Bob Marley & The Wailers, arguably the most well-known reggae band, were founded in 1963 and were initially recognised for their ska and dance hall successes, influenced by modern bands like The Skatalites. However, as reggae gained popularity, singer-songwriter Marley, guitarist Peter Tosh, drummer Bunny Wailer, and bass guitarist Aston Barrett embraced the style and created a number of top-charting albums like "Burnin'" (1973) and "Exodus" (1977).

Aston Barrett and Junior Marvin served as the band's leaders when Bob Marley passed away in 1981. Barrett started The Wailers Band in 1989, releasing the album "I.D.," and continued to work with various musicians under the name of The Wailers.

Marvin joined Al Anderson, another ex-Wailer, in The Original Wailers in 2008; he left the group in 2011.

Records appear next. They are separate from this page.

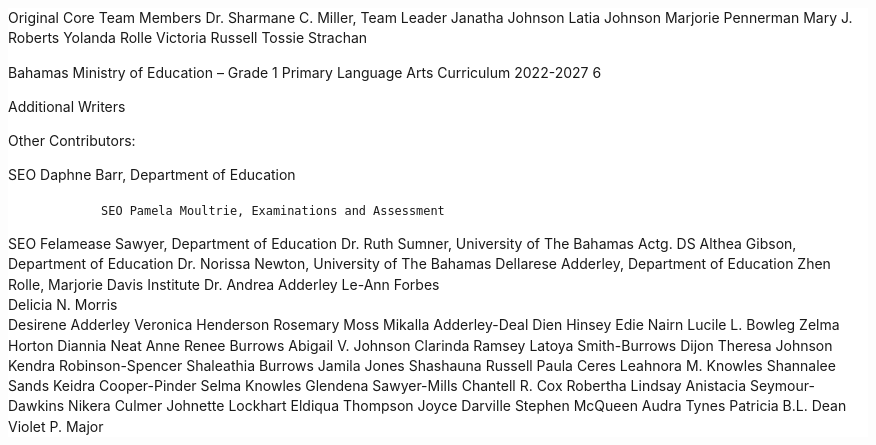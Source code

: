 Original Core Team Members 
Dr. Sharmane C. Miller, Team Leader 
Janatha Johnson 
Latia Johnson 
Marjorie Pennerman 
Mary J. Roberts 
Yolanda Rolle 
Victoria Russell 
Tossie Strachan 


Bahamas Ministry of Education – Grade 1 Primary Language Arts Curriculum 2022-2027                                                                                                                                      6 
 
Additional Writers  
 
Other Contributors: 
 
SEO Daphne Barr, Department of Education 
 
                 SEO Pamela Moultrie, Examinations and Assessment 
SEO Felamease Sawyer, Department of Education                      Dr. Ruth Sumner, University of The Bahamas 
Actg. DS Althea Gibson, Department of Education                        Dr. Norissa Newton, University of The Bahamas 
Dellarese Adderley, Department of Education                                Zhen Rolle, Marjorie Davis Institute 
Dr. Andrea Adderley 
Le-Ann Forbes  
Delicia N. Morris  
Desirene Adderley 
Veronica Henderson 
Rosemary Moss 
Mikalla Adderley-Deal 
Dien Hinsey 
Edie Nairn 
Lucile L. Bowleg 
Zelma Horton 
Diannia Neat 
Anne Renee Burrows 
Abigail V. Johnson 
Clarinda Ramsey 
Latoya Smith-Burrows 
Dijon Theresa Johnson 
Kendra Robinson-Spencer 
Shaleathia Burrows 
Jamila Jones 
Shashauna Russell 
Paula Ceres 
Leahnora M. Knowles 
Shannalee Sands 
Keidra Cooper-Pinder 
Selma Knowles 
Glendena Sawyer-Mills 
Chantell R. Cox 
Robertha Lindsay 
Anistacia Seymour-Dawkins 
Nikera Culmer 
Johnette Lockhart 
Eldiqua Thompson 
Joyce Darville 
Stephen McQueen 
Audra Tynes 
Patricia B.L. Dean 
Violet P. Major  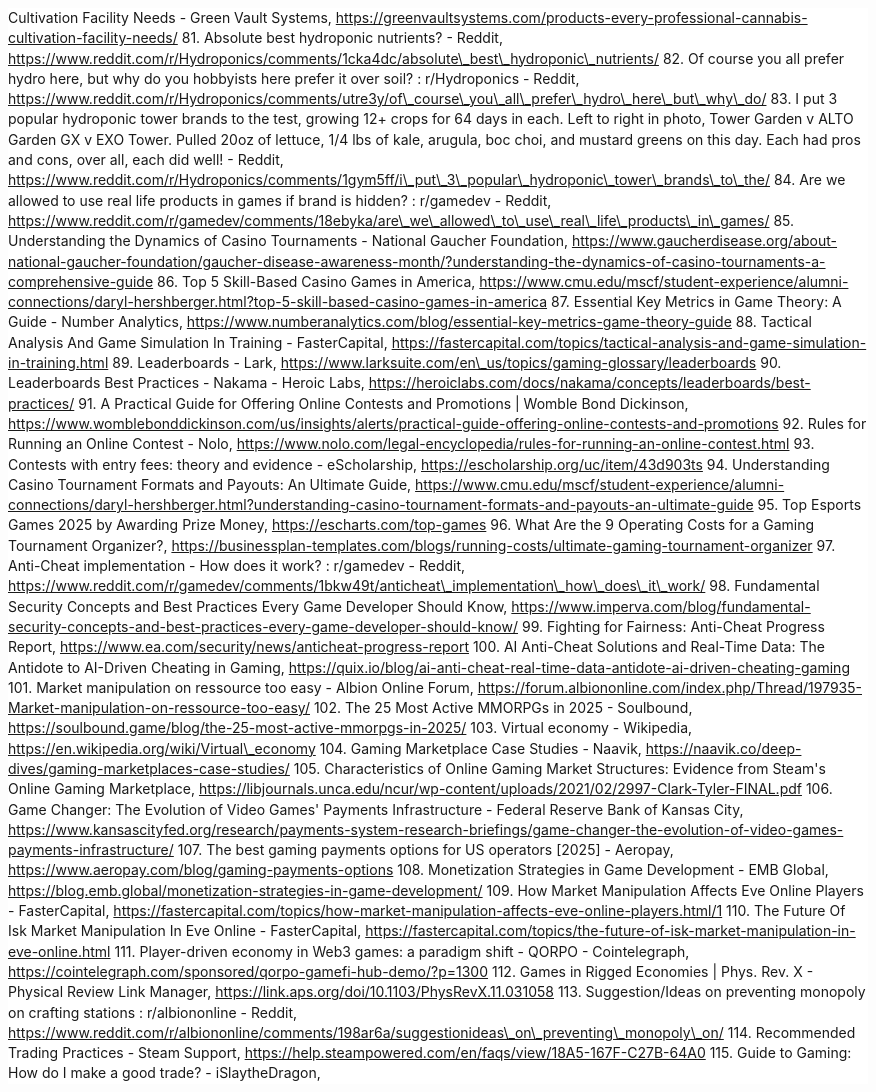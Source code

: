 Cultivation Facility Needs \- Green Vault Systems, https://greenvaultsystems.com/products-every-professional-cannabis-cultivation-facility-needs/ 81\. Absolute best hydroponic nutrients? \- Reddit, https://www.reddit.com/r/Hydroponics/comments/1cka4dc/absolute\_best\_hydroponic\_nutrients/ 82\. Of course you all prefer hydro here, but why do you hobbyists here prefer it over soil? : r/Hydroponics \- Reddit, https://www.reddit.com/r/Hydroponics/comments/utre3y/of\_course\_you\_all\_prefer\_hydro\_here\_but\_why\_do/ 83\. I put 3 popular hydroponic tower brands to the test, growing 12+ crops for 64 days in each. Left to right in photo, Tower Garden v ALTO Garden GX v EXO Tower. Pulled 20oz of lettuce, 1/4 lbs of kale, arugula, boc choi, and mustard greens on this day. Each had pros and cons, over all, each did well\! \- Reddit, https://www.reddit.com/r/Hydroponics/comments/1gym5ff/i\_put\_3\_popular\_hydroponic\_tower\_brands\_to\_the/ 84\. Are we allowed to use real life products in games if brand is hidden? : r/gamedev \- Reddit, https://www.reddit.com/r/gamedev/comments/18ebyka/are\_we\_allowed\_to\_use\_real\_life\_products\_in\_games/ 85\. Understanding the Dynamics of Casino Tournaments \- National Gaucher Foundation, https://www.gaucherdisease.org/about-national-gaucher-foundation/gaucher-disease-awareness-month/?understanding-the-dynamics-of-casino-tournaments-a-comprehensive-guide 86\. Top 5 Skill-Based Casino Games in America, https://www.cmu.edu/mscf/student-experience/alumni-connections/daryl-hershberger.html?top-5-skill-based-casino-games-in-america 87\. Essential Key Metrics in Game Theory: A Guide \- Number Analytics, https://www.numberanalytics.com/blog/essential-key-metrics-game-theory-guide 88\. Tactical Analysis And Game Simulation In Training \- FasterCapital, https://fastercapital.com/topics/tactical-analysis-and-game-simulation-in-training.html 89\. Leaderboards \- Lark, https://www.larksuite.com/en\_us/topics/gaming-glossary/leaderboards 90\. Leaderboards Best Practices \- Nakama \- Heroic Labs, https://heroiclabs.com/docs/nakama/concepts/leaderboards/best-practices/ 91\. A Practical Guide for Offering Online Contests and Promotions | Womble Bond Dickinson, https://www.womblebonddickinson.com/us/insights/alerts/practical-guide-offering-online-contests-and-promotions 92\. Rules for Running an Online Contest \- Nolo, https://www.nolo.com/legal-encyclopedia/rules-for-running-an-online-contest.html 93\. Contests with entry fees: theory and evidence \- eScholarship, https://escholarship.org/uc/item/43d903ts 94\. Understanding Casino Tournament Formats and Payouts: An Ultimate Guide, https://www.cmu.edu/mscf/student-experience/alumni-connections/daryl-hershberger.html?understanding-casino-tournament-formats-and-payouts-an-ultimate-guide 95\. Top Esports Games 2025 by Awarding Prize Money, https://escharts.com/top-games 96\. What Are the 9 Operating Costs for a Gaming Tournament Organizer?, https://businessplan-templates.com/blogs/running-costs/ultimate-gaming-tournament-organizer 97\. Anti-Cheat implementation \- How does it work? : r/gamedev \- Reddit, https://www.reddit.com/r/gamedev/comments/1bkw49t/anticheat\_implementation\_how\_does\_it\_work/ 98\. Fundamental Security Concepts and Best Practices Every Game Developer Should Know, https://www.imperva.com/blog/fundamental-security-concepts-and-best-practices-every-game-developer-should-know/ 99\. Fighting for Fairness: Anti-Cheat Progress Report, https://www.ea.com/security/news/anticheat-progress-report 100\. AI Anti-Cheat Solutions and Real-Time Data: The Antidote to AI-Driven Cheating in Gaming, https://quix.io/blog/ai-anti-cheat-real-time-data-antidote-ai-driven-cheating-gaming 101\. Market manipulation on ressource too easy \- Albion Online Forum, https://forum.albiononline.com/index.php/Thread/197935-Market-manipulation-on-ressource-too-easy/ 102\. The 25 Most Active MMORPGs in 2025 \- Soulbound, https://soulbound.game/blog/the-25-most-active-mmorpgs-in-2025/ 103\. Virtual economy \- Wikipedia, https://en.wikipedia.org/wiki/Virtual\_economy 104\. Gaming Marketplace Case Studies \- Naavik, https://naavik.co/deep-dives/gaming-marketplaces-case-studies/ 105\. Characteristics of Online Gaming Market Structures: Evidence from Steam's Online Gaming Marketplace, https://libjournals.unca.edu/ncur/wp-content/uploads/2021/02/2997-Clark-Tyler-FINAL.pdf 106\. Game Changer: The Evolution of Video Games' Payments Infrastructure \- Federal Reserve Bank of Kansas City, https://www.kansascityfed.org/research/payments-system-research-briefings/game-changer-the-evolution-of-video-games-payments-infrastructure/ 107\. The best gaming payments options for US operators \[2025\] \- Aeropay, https://www.aeropay.com/blog/gaming-payments-options 108\. Monetization Strategies in Game Development \- EMB Global, https://blog.emb.global/monetization-strategies-in-game-development/ 109\. How Market Manipulation Affects Eve Online Players \- FasterCapital, https://fastercapital.com/topics/how-market-manipulation-affects-eve-online-players.html/1 110\. The Future Of Isk Market Manipulation In Eve Online \- FasterCapital, https://fastercapital.com/topics/the-future-of-isk-market-manipulation-in-eve-online.html 111\. Player-driven economy in Web3 games: a paradigm shift \- QORPO \- Cointelegraph, https://cointelegraph.com/sponsored/qorpo-gamefi-hub-demo/?p=1300 112\. Games in Rigged Economies | Phys. Rev. X \- Physical Review Link Manager, https://link.aps.org/doi/10.1103/PhysRevX.11.031058 113\. Suggestion/Ideas on preventing monopoly on crafting stations : r/albiononline \- Reddit, https://www.reddit.com/r/albiononline/comments/198ar6a/suggestionideas\_on\_preventing\_monopoly\_on/ 114\. Recommended Trading Practices \- Steam Support, https://help.steampowered.com/en/faqs/view/18A5-167F-C27B-64A0 115\. Guide to Gaming: How do I make a good trade? \- iSlaytheDragon,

The Wailers Band began their global "Legend Tour" in 2014 to commemorate the 30th anniversary of the publication of "Legend," the best-selling reggae album of all time, which was published in 1984.

Aston "Family Man" Barrett launched The Wailers Reunited in 2015 to bring together former members of The Wailers. South American performances featured former band members Barrett, Al Anderson, and Tyrone Downie. This lineup featured the Wailers, who were performing in India for the first time.

Barrett's group issued the album "One World," which was ascribed to The Wailers, on August 21, 2020.